━━━━━ GIVEN ENTRIES

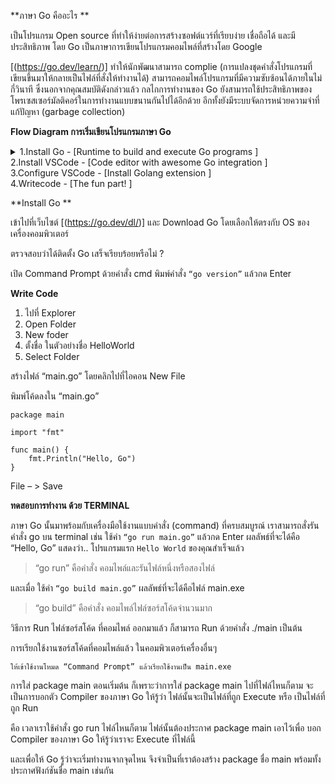 **ภาษา Go คืออะไร **

เป็นโปรแกรม Open source  ที่ทำให้ง่ายต่อการสร้างซอฟต์แวร์ที่เรียบง่าย เชื่อถือได้ และมีประสิทธิภาพ โดย Go เป็นภาษาการเขียนโปรแกรมคอมไพล์ที่สร้างโดย Google

[(https://go.dev/learn/)] ทำให้นักพัฒนาสามารถ complie (การแปลงชุดคำสั่งโปรแกรมที่เขียนขึ้นมาให้กลายเป็นไฟล์ที่สั่งให้ทำงานได้) สามารถคอมไพล์โปรแกรมที่มีความซับซ้อนได้ภายในไม่กี่วินาที ซึ่งนอกจากคุณสมบัติดังกล่าวแล้ว กลไกการทำงานของ Go ยังสามารถใช้ประสิทธิภาพของโพรเซสเซอร์มัลติคอร์ในการทำงานแบบขนานกันไปได้อีกด้วย อีกทั้งยังมีระบบจัดการหน่วยความจำที่แก้ปัญหา (garbage collection)

**Flow Diagram การเริ่มเขียนโปรแกรมภาษา Go**

<details><summary>
1.Install Go  
- [Runtime to build and execute Go programs ] 
<summary>
2.Install VSCode 
- [Code editor with awesome Go integration ] 
<summary>
3.Configure VSCode
- [Install Golang extension ] 
<summary>
4.Writecode
- [The fun part! ] 
</details>


**Install Go **

เข้าไปที่เว็บไซต์ [(https://go.dev/dl/)] และ Download Go โดยเลือกให้ตรงกับ OS ของเครื่องคอมพิวเตอร์

ตรวจสอบว่าได้ติดตั้ง Go เสร็จเรียบร้อยหรือไม่ ?

เปิด Command Prompt ด้วยคำสั่ง cmd  พิมพ์คำสั่ง `“go version”` แล้วกด Enter

**Write Code**

1. ไปที่ Explorer
2. Open Folder
3. New foder
4. ตั้งชื่อ ในตัวอย่างชื่อ HelloWorld
5. Select Folder

สร้างไฟล์ “main.go” โดยคลิกไปที่ไอคอน New File

พิมพ์โค้ดลงใน “main.go” 

```
package main

import "fmt"

func main() {
	fmt.Println("Hello, Go")
}
```
File – > Save


**ทดสอบการทำงาน ด้วย TERMINAL**

ภาษา Go นั้นมาพร้อมกับเครื่องมือใช้งานแบบคำสั่ง (command) ที่ครบสมบูรณ์ เราสามารถสั่งรันคำสั่ง go บน terminal เช่น ใช้คำ `“go run main.go”` แล้วกด Enter ผลลัพธ์ที่จะได้คือ “Hello, Go” แสดงว่า.. โปรแกรมแรก `Hello World` ของคุณสำเร็จแล้ว

> “go run” คือคำสั่ง คอมไพล์และรันไฟล์หนึ่งหรือสองไฟล์

และเมื่อ ใช้คำ `“go build main.go”` ผลลัพธ์ที่จะได้คือไฟล์ main.exe

> “go build” คือคำสั่ง คอมไพล์ไฟล์ซอร์สโค้ดจำนวนมาก

วิธีการ Run ไฟล์ซอร์สโค้ด ที่คอมไพล์ ออกมาแล้ว ก็สามารถ Run ด้วยคำสั่ง ./main เป็นต้น

การเรียกใช้งานซอร์สโค้ดที่คอมไพล์แล้ว ในคอมพิวเตอร์เครื่องอื่นๆ 

`ให้เข้าใช้งานโหมด “Command Prompt” แล้วเรียกใช้งานเป็น main.exe`

การใส่ package main ตอนเริ่มต้น ก็เพราะว่าการใส่ package main ไปที่ไฟล์ไหนก็ตาม จะเป็นการบอกตัว Compiler ของภาษา Go ให้รู้ว่า ไฟล์นั้นจะเป็นไฟล์ที่ถูก Execute หรือ เป็นไฟล์ที่ถูก Run

คือ เวลาเราใช้คำสั่ง go run ไฟล์ไหนก็ตาม ไฟล์นั้นต้องประกาศ package main เอาไว้เพื่อ บอก Compiler ของภาษา Go ให้รู้ว่าเราจะ Execute ที่ไฟล์นี้

และเพื่อให้ Go รู้ว่าจะเริ่มทำงานจากจุดไหน จึงจำเป็นที่เราต้องสร้าง package ชื่อ main พร้อมทั้งประกาศฟังก์ชันชื่อ main เช่นกัน



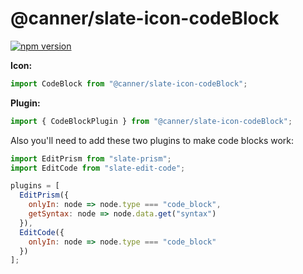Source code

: # @canner/slate-icon-codeBlock

[![npm version](https://badge.fury.io/js/%40canner%2Fslate-icon-codeBlock.svg)](https://badge.fury.io/js/%40canner%2Fslate-icon-codeBlock)

**Icon:**

```js
import CodeBlock from "@canner/slate-icon-codeBlock";
```

**Plugin:**

```js
import { CodeBlockPlugin } from "@canner/slate-icon-codeBlock";
```

Also you'll need to add these two plugins to make code blocks work:

```js
import EditPrism from "slate-prism";
import EditCode from "slate-edit-code";

plugins = [
  EditPrism({
    onlyIn: node => node.type === "code_block",
    getSyntax: node => node.data.get("syntax")
  }),
  EditCode({
    onlyIn: node => node.type === "code_block"
  })
];
```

━━━━━━━━━━

**WHAT THE EXERCISE ASKS**. Taking the records above as input, show every line in which the word "VSCode" is present.

**SOLUTION TO THIS EXERCISE**.
2.Install VSCode 
3.Configure VSCode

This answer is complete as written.